Structure and function of the promoter of the carrot V-type H(+)-ATPase catalytic subunit gene.

Abstract

We investigated the 5'-upstream region of the gene encoding the catalytic subunit of the V-type H(+)-ATPase in Daucus carota. A genomic sublibrary was screened with a cDNA probe, and a 4-kilobase genomic clone was obtained covering the first two exons and about 3 kilobases of the 5'-upstream sequence. The intron/exon boundaries matched established consensus sequences. Within 240 base pairs (bp) upstream of the initiation codon three putative TATA boxes were found. Ribonuclease protection and primer extension analysis indicated that the three TATA boxes corresponded to two major and one minor transcription start sites. The flanking sequences of the two more proximal TATA boxes were nearly identical. Additional sequence motifs with putative regulatory function are two CCAAT boxes, an Sp1-binding consensus sequence, and long (TATA)n stretches within 800 bp of the 5'-upstream sequence. Transcriptional fusions to the beta-glucuronidase reporter gene were made for two different promoter constructs, and the resulting plasmids were mobilized into Agrobacterium tumefaciens.
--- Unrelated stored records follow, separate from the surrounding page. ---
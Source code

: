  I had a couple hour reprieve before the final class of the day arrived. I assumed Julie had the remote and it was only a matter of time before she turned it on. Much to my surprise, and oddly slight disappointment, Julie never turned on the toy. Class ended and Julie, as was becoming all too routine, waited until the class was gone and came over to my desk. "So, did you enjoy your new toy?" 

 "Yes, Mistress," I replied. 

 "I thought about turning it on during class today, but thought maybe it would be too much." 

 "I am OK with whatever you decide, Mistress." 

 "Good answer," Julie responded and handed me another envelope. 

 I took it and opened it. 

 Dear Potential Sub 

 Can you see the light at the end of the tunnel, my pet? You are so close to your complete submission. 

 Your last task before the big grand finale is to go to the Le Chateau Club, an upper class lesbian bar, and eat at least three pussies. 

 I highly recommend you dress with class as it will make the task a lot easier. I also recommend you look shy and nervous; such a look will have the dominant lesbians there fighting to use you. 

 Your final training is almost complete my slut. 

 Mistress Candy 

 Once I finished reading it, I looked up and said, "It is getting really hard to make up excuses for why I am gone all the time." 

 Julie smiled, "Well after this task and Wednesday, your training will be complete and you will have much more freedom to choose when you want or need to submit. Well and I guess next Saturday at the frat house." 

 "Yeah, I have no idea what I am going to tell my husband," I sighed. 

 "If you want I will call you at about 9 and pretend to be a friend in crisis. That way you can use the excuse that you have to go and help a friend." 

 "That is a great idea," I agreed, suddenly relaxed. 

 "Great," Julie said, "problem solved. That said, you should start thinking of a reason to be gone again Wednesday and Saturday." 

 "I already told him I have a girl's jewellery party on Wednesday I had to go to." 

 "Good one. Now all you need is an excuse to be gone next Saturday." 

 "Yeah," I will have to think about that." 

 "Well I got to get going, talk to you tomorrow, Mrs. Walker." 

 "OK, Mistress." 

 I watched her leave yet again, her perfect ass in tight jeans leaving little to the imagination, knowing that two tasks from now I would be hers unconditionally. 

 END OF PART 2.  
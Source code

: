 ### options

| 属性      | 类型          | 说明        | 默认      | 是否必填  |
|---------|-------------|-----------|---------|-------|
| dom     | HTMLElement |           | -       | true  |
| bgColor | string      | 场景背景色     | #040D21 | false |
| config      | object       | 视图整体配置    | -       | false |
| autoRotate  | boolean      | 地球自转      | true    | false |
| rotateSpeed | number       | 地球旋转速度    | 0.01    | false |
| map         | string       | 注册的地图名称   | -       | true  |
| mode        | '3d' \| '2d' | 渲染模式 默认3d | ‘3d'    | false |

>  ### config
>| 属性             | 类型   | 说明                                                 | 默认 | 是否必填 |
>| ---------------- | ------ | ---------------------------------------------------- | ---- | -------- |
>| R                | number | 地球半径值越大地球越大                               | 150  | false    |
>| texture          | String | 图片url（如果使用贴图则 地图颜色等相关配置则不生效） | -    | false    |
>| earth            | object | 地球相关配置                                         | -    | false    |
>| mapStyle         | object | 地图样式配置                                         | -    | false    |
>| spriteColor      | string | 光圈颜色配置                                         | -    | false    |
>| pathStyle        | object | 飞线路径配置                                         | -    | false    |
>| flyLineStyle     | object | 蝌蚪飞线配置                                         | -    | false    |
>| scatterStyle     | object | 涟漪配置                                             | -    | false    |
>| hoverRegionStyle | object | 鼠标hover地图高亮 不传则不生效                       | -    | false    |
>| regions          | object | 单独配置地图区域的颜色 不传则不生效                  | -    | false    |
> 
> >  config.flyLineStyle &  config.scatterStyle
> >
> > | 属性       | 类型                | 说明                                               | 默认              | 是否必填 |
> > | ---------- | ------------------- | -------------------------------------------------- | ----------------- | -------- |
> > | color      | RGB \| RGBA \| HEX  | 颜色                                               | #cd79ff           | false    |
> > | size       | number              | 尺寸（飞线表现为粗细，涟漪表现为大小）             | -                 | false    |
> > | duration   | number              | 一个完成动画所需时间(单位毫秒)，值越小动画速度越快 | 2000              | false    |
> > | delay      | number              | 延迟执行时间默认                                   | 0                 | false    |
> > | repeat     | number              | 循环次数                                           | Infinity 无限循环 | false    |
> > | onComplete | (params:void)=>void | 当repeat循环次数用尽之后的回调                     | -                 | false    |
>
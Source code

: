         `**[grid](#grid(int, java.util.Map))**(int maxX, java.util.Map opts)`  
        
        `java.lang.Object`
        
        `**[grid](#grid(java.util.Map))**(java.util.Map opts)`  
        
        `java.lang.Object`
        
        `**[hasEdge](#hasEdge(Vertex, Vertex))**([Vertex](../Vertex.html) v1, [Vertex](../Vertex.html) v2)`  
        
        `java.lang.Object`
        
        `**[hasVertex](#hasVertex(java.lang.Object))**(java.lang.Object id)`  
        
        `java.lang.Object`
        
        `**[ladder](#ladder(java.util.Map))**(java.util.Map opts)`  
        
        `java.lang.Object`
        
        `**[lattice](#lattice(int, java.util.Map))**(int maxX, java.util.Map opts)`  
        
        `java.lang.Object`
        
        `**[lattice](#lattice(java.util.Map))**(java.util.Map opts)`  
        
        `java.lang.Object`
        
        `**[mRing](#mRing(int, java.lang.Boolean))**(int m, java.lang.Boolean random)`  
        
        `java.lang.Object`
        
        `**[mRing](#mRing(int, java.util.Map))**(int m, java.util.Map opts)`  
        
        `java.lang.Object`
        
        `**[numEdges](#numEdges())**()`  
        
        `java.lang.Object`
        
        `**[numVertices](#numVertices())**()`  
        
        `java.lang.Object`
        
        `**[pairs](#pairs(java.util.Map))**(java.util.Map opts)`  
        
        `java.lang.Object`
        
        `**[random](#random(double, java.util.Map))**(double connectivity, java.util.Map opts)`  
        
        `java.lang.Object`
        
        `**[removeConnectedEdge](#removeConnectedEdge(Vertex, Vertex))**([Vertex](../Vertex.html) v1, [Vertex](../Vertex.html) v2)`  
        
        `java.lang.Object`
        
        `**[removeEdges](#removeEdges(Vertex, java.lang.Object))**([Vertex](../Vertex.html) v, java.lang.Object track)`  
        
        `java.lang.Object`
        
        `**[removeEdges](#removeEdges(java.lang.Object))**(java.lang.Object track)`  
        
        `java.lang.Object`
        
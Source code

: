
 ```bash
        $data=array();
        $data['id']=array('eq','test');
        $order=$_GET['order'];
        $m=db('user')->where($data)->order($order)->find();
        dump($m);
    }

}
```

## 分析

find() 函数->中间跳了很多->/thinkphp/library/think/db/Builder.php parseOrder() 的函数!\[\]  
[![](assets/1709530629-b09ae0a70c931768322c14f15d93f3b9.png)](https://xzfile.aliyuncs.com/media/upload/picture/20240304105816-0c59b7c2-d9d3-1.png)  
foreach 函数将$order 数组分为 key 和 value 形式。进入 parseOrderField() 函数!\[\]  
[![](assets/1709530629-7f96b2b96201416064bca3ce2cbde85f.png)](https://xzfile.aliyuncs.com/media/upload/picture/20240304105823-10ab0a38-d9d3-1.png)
The analysis of beta-glucuronidase activities in the transformed carrot calli showed that 240 bp of the upstream sequence, including all three TATA boxes, led to low but detectable beta-glucuronidase expression; however, the larger construct, which included the putative Sp1-binding sequence and the (TATA)n stretches, led to an approximately 6-fold higher beta-glucuronidase expression. Histochemical analysis of beta-glucuronidase activity in the transformed calli showed no preferential expression in any specific cell type, in keeping with the presumed "housekeeping" character of the V-type H(+)-ATPase catalytic subunit gene.